==== INPUT RECORDS ====
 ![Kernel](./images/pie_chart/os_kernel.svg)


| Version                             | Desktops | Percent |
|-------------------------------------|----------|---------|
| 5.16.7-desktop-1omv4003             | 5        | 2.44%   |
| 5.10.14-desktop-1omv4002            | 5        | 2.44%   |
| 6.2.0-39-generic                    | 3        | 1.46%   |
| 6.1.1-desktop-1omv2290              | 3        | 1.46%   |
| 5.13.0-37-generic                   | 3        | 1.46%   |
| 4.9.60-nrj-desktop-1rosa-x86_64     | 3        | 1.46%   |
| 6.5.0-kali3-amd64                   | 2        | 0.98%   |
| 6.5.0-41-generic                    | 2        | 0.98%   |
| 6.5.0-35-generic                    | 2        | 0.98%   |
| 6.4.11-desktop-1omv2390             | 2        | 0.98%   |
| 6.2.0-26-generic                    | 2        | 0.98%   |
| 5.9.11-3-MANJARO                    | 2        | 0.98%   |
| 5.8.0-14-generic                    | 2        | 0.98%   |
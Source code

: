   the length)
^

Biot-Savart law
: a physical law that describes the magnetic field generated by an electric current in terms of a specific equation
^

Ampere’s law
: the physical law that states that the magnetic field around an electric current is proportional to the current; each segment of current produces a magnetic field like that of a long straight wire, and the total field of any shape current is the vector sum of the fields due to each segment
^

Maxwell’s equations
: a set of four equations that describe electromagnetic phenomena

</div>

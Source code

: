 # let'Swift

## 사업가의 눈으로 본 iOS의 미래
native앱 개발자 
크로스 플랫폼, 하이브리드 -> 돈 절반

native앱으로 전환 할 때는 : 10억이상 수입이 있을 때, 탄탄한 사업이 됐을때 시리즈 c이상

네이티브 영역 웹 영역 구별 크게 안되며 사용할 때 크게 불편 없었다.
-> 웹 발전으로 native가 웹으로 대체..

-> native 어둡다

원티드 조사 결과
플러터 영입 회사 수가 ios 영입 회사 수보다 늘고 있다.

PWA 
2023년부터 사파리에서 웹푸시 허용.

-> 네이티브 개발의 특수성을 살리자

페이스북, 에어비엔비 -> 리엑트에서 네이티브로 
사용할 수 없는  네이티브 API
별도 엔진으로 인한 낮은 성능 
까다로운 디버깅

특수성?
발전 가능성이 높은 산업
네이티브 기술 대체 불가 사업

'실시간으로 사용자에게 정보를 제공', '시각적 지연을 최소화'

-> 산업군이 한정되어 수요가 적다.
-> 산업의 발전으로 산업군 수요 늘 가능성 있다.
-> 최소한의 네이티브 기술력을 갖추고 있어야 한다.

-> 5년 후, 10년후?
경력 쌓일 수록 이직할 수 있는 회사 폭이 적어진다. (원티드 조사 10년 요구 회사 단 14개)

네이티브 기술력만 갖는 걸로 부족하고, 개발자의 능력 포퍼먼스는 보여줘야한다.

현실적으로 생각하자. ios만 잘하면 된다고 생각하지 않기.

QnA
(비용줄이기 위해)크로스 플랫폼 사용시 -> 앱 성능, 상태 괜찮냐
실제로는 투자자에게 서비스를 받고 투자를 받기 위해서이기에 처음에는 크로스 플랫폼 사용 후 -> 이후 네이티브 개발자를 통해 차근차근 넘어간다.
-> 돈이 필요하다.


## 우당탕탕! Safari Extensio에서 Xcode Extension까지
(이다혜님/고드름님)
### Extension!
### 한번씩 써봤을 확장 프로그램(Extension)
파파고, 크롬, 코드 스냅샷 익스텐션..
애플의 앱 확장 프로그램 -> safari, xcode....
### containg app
====
**DIRECTIONS:** Every line above has to be restated word for word.

**OUTPUT OF THE EXERCISE:**
 ![Kernel](./images/pie_chart/os_kernel.svg)


| Version                             | Desktops | Percent |
|-------------------------------------|----------|---------|
| 5.16.7-desktop-1omv4003             | 5        | 2.44%   |
| 5.10.14-desktop-1omv4002            | 5        | 2.44%   |
| 6.2.0-39-generic                    | 3        | 1.46%   |
| 6.1.1-desktop-1omv2290              | 3        | 1.46%   |
| 5.13.0-37-generic                   | 3        | 1.46%   |
| 4.9.60-nrj-desktop-1rosa-x86_64     | 3        | 1.46%   |
| 6.5.0-kali3-amd64                   | 2        | 0.98%   |
| 6.5.0-41-generic                    | 2        | 0.98%   |
| 6.5.0-35-generic                    | 2        | 0.98%   |
| 6.4.11-desktop-1omv2390             | 2        | 0.98%   |
| 6.2.0-26-generic                    | 2        | 0.98%   |
| 5.9.11-3-MANJARO                    | 2        | 0.98%   |
| 5.8.0-14-generic                    | 2        | 0.98%   |
Source code

:   the length)
^

Biot-Savart law
: a physical law that describes the magnetic field generated by an electric current in terms of a specific equation
^

Ampere’s law
: the physical law that states that the magnetic field around an electric current is proportional to the current; each segment of current produces a magnetic field like that of a long straight wire, and the total field of any shape current is the vector sum of the fields due to each segment
^

Maxwell’s equations
: a set of four equations that describe electromagnetic phenomena

</div>

Source code

: # let'Swift

## 사업가의 눈으로 본 iOS의 미래
native앱 개발자 
크로스 플랫폼, 하이브리드 -> 돈 절반

native앱으로 전환 할 때는 : 10억이상 수입이 있을 때, 탄탄한 사업이 됐을때 시리즈 c이상

네이티브 영역 웹 영역 구별 크게 안되며 사용할 때 크게 불편 없었다.
-> 웹 발전으로 native가 웹으로 대체..

-> native 어둡다

원티드 조사 결과
플러터 영입 회사 수가 ios 영입 회사 수보다 늘고 있다.

PWA 
2023년부터 사파리에서 웹푸시 허용.

-> 네이티브 개발의 특수성을 살리자

페이스북, 에어비엔비 -> 리엑트에서 네이티브로 
사용할 수 없는  네이티브 API
별도 엔진으로 인한 낮은 성능 
까다로운 디버깅

특수성?
발전 가능성이 높은 산업
네이티브 기술 대체 불가 사업

'실시간으로 사용자에게 정보를 제공', '시각적 지연을 최소화'

-> 산업군이 한정되어 수요가 적다.
-> 산업의 발전으로 산업군 수요 늘 가능성 있다.
-> 최소한의 네이티브 기술력을 갖추고 있어야 한다.

-> 5년 후, 10년후?
경력 쌓일 수록 이직할 수 있는 회사 폭이 적어진다. (원티드 조사 10년 요구 회사 단 14개)

네이티브 기술력만 갖는 걸로 부족하고, 개발자의 능력 포퍼먼스는 보여줘야한다.

현실적으로 생각하자. ios만 잘하면 된다고 생각하지 않기.

QnA
(비용줄이기 위해)크로스 플랫폼 사용시 -> 앱 성능, 상태 괜찮냐
실제로는 투자자에게 서비스를 받고 투자를 받기 위해서이기에 처음에는 크로스 플랫폼 사용 후 -> 이후 네이티브 개발자를 통해 차근차근 넘어간다.
-> 돈이 필요하다.


## 우당탕탕! Safari Extensio에서 Xcode Extension까지
(이다혜님/고드름님)
### Extension!
### 한번씩 써봤을 확장 프로그램(Extension)
파파고, 크롬, 코드 스냅샷 익스텐션..
애플의 앱 확장 프로그램 -> safari, xcode....
### containg app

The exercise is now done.